As I say, not a personal dig, just a general point about enthusiasts.
Shame no private companies are biting your hand off, given these reports that come up with such supposedly high figures for rebuilding old lines... funny that.
Pre-Hatfield, there was a lot of optimism, a lot of "thinking outside the box". I could get quite nostalgic for it!
True, but it's a clear bottleneck on the nation's roads, yet nothing seems to be done about it - just picking examples where road building isn't quite as straightforward/ guaranteed as some rail enthusiasts would like to think.
As usual, your list of priorities are little market towns.
Thorpe Park sounds an excellent place for a station.
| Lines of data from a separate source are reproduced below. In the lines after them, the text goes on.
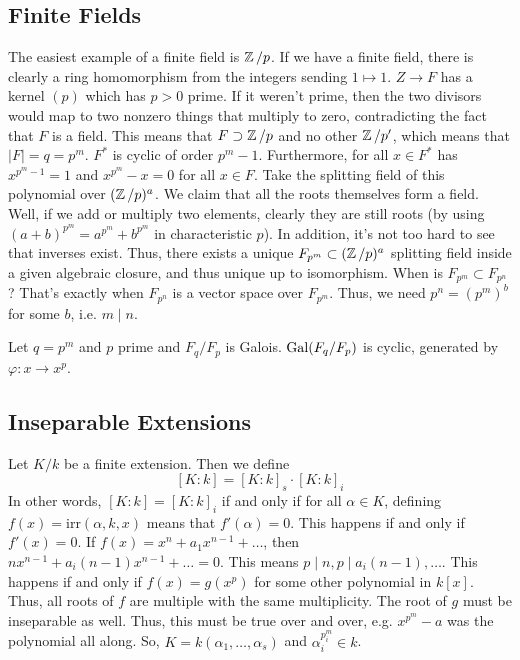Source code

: \subsection{Finite Fields}
The easiest example of a finite field is $\operatorname{\mathbb{Z}}/p$. If we have a finite field,
there is clearly a ring homomorphism from the integers sending $1 \mapsto 1$.
$Z \to F$ has a kernel $(p)$ which has $p > 0$ prime. If it weren't prime, then the two divisors would map to two nonzero
things that multiply to zero, contradicting the fact that $F$ is a field.
This means that $F \supset \operatorname{\mathbb{Z}}/p$ and no other $\operatorname{\mathbb{Z}}/p'$, which means that $|F| = q = p^m$.
$F^*$ is cyclic of order $p^m - 1$. Furthermore, for all $x \in F^*$ has $x^{p^m - 1}= 1$
and $x^{p^m} - x = 0$ for all $x \in F$. Take the splitting field of this polynomial over $(\operatorname{\mathbb{Z}}/p)^a$.
We claim that all the roots themselves form a field. Well, if we add or multiply two elements, clearly they are still roots
(by using $(a + b)^{p^m} = a^{p^m} + b^{p^m}$ in characteristic $p$). In addition, it's not too hard to see that inverses exist.
Thus, there exists a unique $F_{p^m} \subset (\operatorname{\mathbb{Z}}/p)^a$ splitting field inside a given algebraic closure,
and thus unique up to isomorphism. When is $F_{p^m} \subset F_{p^n}$? That's exactly when $F_{p^n}$
is a vector space over $F_{p^m}$. Thus, we need $p^n = (p^m)^b$ for some $b$, i.e. $m \mid n$.

\begin{theorem}
    Let $q = p^m$ and $p$ prime and $F_q / F_p$ is Galois.
    $\operatorname{Gal}(F_q/F_p)$ is cyclic, generated by $\varphi: x \to x^p$.
\end{theorem}

\subsection{Inseparable Extensions}
Let $K/k$ be a finite extension. Then we define
\[ [K:k] = [K:k]_s \cdot [K:k]_i \]
In other words, $[K: k] = [K: k]_i$ if and only if
for all $\alpha \in K$, defining $f(x) = \text{irr}(\alpha, k, x)$
means that $f'(\alpha) = 0$. This happens if and only if $f'(x) = 0$.
If $f(x) = x^n + a_1 x^{n - 1} + \dots$, then $nx^{n - 1} + a_i(n - 1) x^{n - 1} + \dots = 0$.
This means $p \mid n, p\mid a_i(n - 1), \dots$. This happens if and only if $f(x) = g(x^p)$
for some other polynomial in $k[x]$. Thus, all roots of $f$ are multiple with the same multiplicity.
The root of $g$ must be inseparable as well. Thus, this must be true over and over,
e.g. $x^{p^m} - a$ was the polynomial all along. So, $K = k(\alpha_1, \dots, \alpha_s)$
and $\alpha_i^{p^m_i} \in k$.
Getting my crayons out, I'd suggest it'd have made a great turnback station for the multitude of services from the south/west that terminate in Leeds (but appreciate that there's not the capacity to squeeze much more past Neville Hill).
I'm the one changing the goalposts?
In post 18, I mentioned Newcastle's connection to the rest of the country by continuous motorway.
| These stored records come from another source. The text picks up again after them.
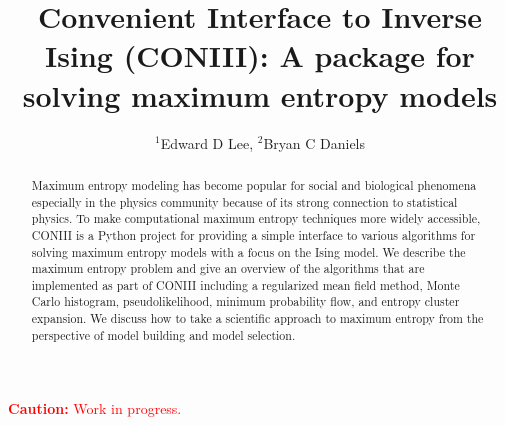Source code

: \documentclass[aps,prl,twocolumn]{revtex4-1}
\begin{document}
\newcommand{\mr}[1]{\mathrm{#1}}
\newcommand{\mb}[1]{\mathbf{#1}}
\newcommand{\br}[1]{\left<#1\right>}
\newcommand{\bl}[1]{\left|#1\right|}
\newcommand{\mc}[1]{\mathcal{#1}}
\newcommand{\tb}[1]{\textcolor{blue}{#1}}
\newcommand{\tr}[1]{\textcolor{red}{#1}}
\newcommand{\tg}[1]{\textcolor{green}{#1}}
\newcommand{\si}[0]{\sigma_{\rm i}}
\newcommand{\sj}[0]{\sigma_{\rm j}}
\newcommand{\bs}[1]{\boldsymbol{#1}}

\title{Convenient Interface to Inverse Ising (CONIII): A package for solving maximum entropy models}
\author{$^1$Edward D Lee, $^2$Bryan C Daniels}

\begin{abstract}
Maximum entropy modeling has become popular for social and biological phenomena especially in the physics community because of its strong connection to statistical physics. To make computational maximum entropy techniques more widely accessible, CONIII is a Python project for providing a simple interface to various algorithms for solving maximum entropy models with a focus on the Ising model. We describe the maximum entropy problem and give an overview of the algorithms that are implemented as part of CONIII including a regularized mean field method, Monte Carlo histogram, pseudolikelihood, minimum probability flow, and entropy cluster expansion. We discuss how to take a scientific approach to maximum entropy from the perspective of model building and model selection.
\end{abstract}

\maketitle

\tr{{\bf Caution:} Work in progress.}
\end{document}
I've since been corrected, in that the missing section in North Yorkshire was completed earlier this year.
But the section of Motorway from the fringes of Gateshead was not continuously connected to the rest of the UK's motorway network until 2018.
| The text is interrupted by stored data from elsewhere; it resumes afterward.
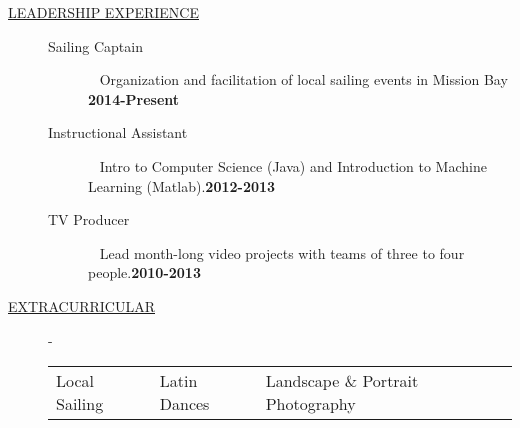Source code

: \documentclass{article}
\begin{document}
\begin{description}
    \item[\underline{LEADERSHIP EXPERIENCE}] \hfill
        \begin{description} 
            \item[Sailing Captain] \textbullet ~ Organization and facilitation of local sailing events in Mission Bay \hfill \textbf{2014-Present}\\
            \item[Instructional Assistant] 
                \textbullet ~ Intro to Computer Science (Java) and Introduction to Machine Learning (Matlab).\hfill \textbf{2012-2013}\\
            \item[TV Producer] \textbullet ~ Lead month-long video projects with teams of three to four people.\hfill \textbf{2010-2013}\\
        \end{description}

    \item[\underline{EXTRACURRICULAR}] -
        \begin{tabular}{l|l|l}
            Local Sailing & Latin Dances & Landscape \& Portrait Photography
        \end{tabular}
	
\end{description}
\end{document}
The A1 north of the Tyne does down to a single carriageway road.
Yet some rail enthusiasts think that roads are built willy-nilly.
Part of the problem is that we are lumbered with our legacy infrastructure that requires high subsidies. The Chinese probably aren't spending the kind of money to keep a parliamentary service open that we are - they have the advantage of starting with a fresh sheet of paper so don't need to maintain old branch lines.
If we were building rail from scratch, we could use our existing budget much more efficiently and spend much more of the existing pot on infrastructure, but every quid spent on subsidising a rural branch line is money that could have been funding a new InterCity railway (that would be expected to run without subsidy).
Which slew of road projects?
Have they built the M62 by-pass so that traffic can get around in Northern England to avoid the worst motorway in the UK?
Have they removed the problems of lorries on the motorway to channel ports?
Have they resolved the jams on the M25?